Judges on the 90-Second Newbery blog, take it away: “Inventive and fun! I love the idea of a horror movie version of Tale of Despereaux. I like how the ghosts flew out of the bodies of all Desperaux’s siblings at the beginning (with the ominous parting shot of ‘And you are next!!!’) and I thought it was ingenious for the princess to be a zombie. The music was well-chosen and effective throughout, and the dialogue-bubbles kept the story moving along quickly and clearly. The big castle Desperaux enters was a good prop, the terrifying red-eyed cat in the cage was great, and when he was released from the cage for the final fight, it was legitimately exciting! The goriness of ‘slice! slice!’ and the shot of the decapitated cat in the pool of blood would have been too extreme if done in real life, but somehow in claymation it becomes charming. Classic horror movie ending: ‘The end… or is it?’ I loved every second of this!”

We have one other Claymation that we’ll be showing on Saturday, and it’s of E.B. White’s 1953 Honor Book Charlotte’s Web, as adapted by Hiram and Jason:

As the judges on the 90-Second Newbery blog say, “The stop-motion claymation was so much fun to watch! I liked how this movie used not only clay animals but also paper cut outs of animals. The dialogue bubbles were a good touch too. And I like how Farmer Zuckerman rides Wilbur around as though he’s a horse! You got the story across vividly and entertainingly, and great choice of music.”
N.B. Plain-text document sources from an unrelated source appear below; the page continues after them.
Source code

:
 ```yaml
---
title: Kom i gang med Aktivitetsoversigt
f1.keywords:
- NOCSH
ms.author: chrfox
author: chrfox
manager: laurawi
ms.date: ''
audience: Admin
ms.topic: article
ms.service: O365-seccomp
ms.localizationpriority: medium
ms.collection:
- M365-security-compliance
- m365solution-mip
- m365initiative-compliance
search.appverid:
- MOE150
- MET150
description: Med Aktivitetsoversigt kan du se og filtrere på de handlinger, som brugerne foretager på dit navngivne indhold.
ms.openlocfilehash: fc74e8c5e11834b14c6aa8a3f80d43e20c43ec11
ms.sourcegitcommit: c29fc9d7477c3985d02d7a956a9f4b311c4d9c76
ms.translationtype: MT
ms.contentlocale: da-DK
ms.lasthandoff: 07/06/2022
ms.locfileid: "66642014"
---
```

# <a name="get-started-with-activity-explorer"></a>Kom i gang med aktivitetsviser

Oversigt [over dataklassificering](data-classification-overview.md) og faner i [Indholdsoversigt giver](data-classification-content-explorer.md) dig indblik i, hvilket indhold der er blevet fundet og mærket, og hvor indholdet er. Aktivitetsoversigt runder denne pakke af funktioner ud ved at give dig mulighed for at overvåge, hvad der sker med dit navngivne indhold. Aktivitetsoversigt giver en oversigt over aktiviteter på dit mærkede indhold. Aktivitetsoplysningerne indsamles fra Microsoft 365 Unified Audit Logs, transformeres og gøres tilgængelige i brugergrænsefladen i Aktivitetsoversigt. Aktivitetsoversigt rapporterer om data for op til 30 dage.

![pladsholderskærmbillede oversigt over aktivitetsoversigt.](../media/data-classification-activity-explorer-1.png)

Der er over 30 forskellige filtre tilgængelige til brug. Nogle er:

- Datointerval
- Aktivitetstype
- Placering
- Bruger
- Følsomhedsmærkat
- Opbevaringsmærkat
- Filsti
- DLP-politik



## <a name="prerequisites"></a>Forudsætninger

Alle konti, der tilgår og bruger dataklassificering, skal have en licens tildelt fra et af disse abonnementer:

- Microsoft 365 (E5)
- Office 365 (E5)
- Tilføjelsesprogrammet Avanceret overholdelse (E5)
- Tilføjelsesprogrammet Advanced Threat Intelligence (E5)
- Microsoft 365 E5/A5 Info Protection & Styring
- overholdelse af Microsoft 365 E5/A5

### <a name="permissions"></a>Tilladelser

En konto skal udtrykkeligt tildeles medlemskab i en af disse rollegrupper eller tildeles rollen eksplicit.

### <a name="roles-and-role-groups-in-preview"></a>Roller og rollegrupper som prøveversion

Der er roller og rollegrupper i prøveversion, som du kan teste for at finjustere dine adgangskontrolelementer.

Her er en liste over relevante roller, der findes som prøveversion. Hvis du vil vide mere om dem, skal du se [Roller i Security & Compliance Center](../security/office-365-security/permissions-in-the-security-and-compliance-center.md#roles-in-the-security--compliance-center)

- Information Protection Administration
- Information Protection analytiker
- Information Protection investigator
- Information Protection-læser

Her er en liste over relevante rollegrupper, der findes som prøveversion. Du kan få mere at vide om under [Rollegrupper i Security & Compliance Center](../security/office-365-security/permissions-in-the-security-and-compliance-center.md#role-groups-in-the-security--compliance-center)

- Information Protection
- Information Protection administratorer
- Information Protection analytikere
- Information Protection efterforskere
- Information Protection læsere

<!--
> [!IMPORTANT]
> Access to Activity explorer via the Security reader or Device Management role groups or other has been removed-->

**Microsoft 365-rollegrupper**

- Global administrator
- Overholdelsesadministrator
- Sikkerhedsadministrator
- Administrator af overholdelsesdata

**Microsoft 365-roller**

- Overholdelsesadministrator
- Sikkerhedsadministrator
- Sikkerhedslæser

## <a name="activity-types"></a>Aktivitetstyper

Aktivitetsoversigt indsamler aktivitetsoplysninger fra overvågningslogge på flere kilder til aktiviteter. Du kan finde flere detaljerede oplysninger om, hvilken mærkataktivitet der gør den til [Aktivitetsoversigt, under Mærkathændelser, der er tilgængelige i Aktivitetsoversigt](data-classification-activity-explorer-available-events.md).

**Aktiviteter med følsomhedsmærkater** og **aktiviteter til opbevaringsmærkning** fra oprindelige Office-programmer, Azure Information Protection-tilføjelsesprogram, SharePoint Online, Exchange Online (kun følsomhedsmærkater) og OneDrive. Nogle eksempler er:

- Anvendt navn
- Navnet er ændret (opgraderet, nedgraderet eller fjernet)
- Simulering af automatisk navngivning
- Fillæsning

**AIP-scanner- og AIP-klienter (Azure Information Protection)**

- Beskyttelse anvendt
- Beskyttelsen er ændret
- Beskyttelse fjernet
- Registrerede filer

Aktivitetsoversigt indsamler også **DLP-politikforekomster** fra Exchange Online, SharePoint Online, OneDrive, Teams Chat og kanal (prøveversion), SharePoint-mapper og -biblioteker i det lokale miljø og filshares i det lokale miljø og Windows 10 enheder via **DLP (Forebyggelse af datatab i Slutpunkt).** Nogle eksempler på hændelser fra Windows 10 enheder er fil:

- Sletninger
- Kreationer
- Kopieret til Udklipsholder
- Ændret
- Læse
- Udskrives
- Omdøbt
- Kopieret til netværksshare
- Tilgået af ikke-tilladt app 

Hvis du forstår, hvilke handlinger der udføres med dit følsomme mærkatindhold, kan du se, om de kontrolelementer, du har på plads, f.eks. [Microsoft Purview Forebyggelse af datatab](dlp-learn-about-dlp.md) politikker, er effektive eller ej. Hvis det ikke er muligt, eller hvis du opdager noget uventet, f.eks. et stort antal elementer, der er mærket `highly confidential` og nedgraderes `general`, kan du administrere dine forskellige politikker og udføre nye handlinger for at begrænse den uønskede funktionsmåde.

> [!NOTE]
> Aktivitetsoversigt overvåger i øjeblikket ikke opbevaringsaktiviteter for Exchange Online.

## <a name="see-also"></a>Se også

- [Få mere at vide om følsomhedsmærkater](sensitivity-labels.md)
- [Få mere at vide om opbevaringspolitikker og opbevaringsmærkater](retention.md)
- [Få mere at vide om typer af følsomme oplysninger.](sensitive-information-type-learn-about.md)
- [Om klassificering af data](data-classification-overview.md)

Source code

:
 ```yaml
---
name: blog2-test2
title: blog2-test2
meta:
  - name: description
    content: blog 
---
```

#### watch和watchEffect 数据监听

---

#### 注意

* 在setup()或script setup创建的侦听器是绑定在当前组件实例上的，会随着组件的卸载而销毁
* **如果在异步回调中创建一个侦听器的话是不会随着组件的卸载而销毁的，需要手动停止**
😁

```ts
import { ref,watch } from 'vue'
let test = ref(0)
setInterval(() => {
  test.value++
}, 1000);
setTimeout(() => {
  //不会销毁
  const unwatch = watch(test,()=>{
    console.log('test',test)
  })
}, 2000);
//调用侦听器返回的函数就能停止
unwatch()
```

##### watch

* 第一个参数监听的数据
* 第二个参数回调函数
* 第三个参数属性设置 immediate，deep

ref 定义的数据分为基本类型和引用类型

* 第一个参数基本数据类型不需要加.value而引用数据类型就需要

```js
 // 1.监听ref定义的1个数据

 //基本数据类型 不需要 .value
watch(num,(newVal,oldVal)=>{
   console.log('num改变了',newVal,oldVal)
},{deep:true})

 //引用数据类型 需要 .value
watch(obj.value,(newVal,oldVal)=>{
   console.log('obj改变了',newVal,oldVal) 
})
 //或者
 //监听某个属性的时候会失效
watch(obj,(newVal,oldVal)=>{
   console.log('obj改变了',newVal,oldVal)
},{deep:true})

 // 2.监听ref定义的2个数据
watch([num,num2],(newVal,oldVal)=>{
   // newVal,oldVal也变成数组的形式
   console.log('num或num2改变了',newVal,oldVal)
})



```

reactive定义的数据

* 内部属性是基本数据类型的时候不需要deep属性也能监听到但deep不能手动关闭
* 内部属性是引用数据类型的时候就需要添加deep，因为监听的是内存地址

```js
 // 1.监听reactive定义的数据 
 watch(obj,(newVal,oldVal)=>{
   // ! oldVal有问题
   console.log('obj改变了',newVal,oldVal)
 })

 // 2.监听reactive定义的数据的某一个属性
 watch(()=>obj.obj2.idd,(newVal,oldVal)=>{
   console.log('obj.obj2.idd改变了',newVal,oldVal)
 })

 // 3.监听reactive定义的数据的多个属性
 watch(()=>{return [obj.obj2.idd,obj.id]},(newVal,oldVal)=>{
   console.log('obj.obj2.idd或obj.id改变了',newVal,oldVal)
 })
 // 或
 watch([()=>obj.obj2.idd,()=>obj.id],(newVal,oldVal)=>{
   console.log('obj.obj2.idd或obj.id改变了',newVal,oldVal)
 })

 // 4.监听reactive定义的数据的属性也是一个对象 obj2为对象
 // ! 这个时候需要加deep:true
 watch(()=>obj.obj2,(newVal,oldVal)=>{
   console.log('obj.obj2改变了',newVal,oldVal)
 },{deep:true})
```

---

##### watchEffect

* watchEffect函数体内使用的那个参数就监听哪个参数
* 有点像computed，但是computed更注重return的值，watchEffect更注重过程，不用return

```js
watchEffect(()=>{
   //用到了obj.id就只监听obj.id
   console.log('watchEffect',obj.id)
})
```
Wait! One more! Even though it’s not technically animation, but rather a series of drawings. It’s of Paula Fox’s 1974 Medal Winner The Slave Dancer, by Aaliyah M and Giselle S.:

On the 90-Second Newbery blog, the judges said, “Beautifully drawn! The spoken story is well told by the alternating narrators. The pictures complement the narration very well, not just reinforcing the meaning of what’s spoken, but also augmenting it, showing us the emotions that the characters are feeling. The speech bubbles throughout were a cool touch too. I like the dramatic orchestral smash when the ship crashes. Great work!”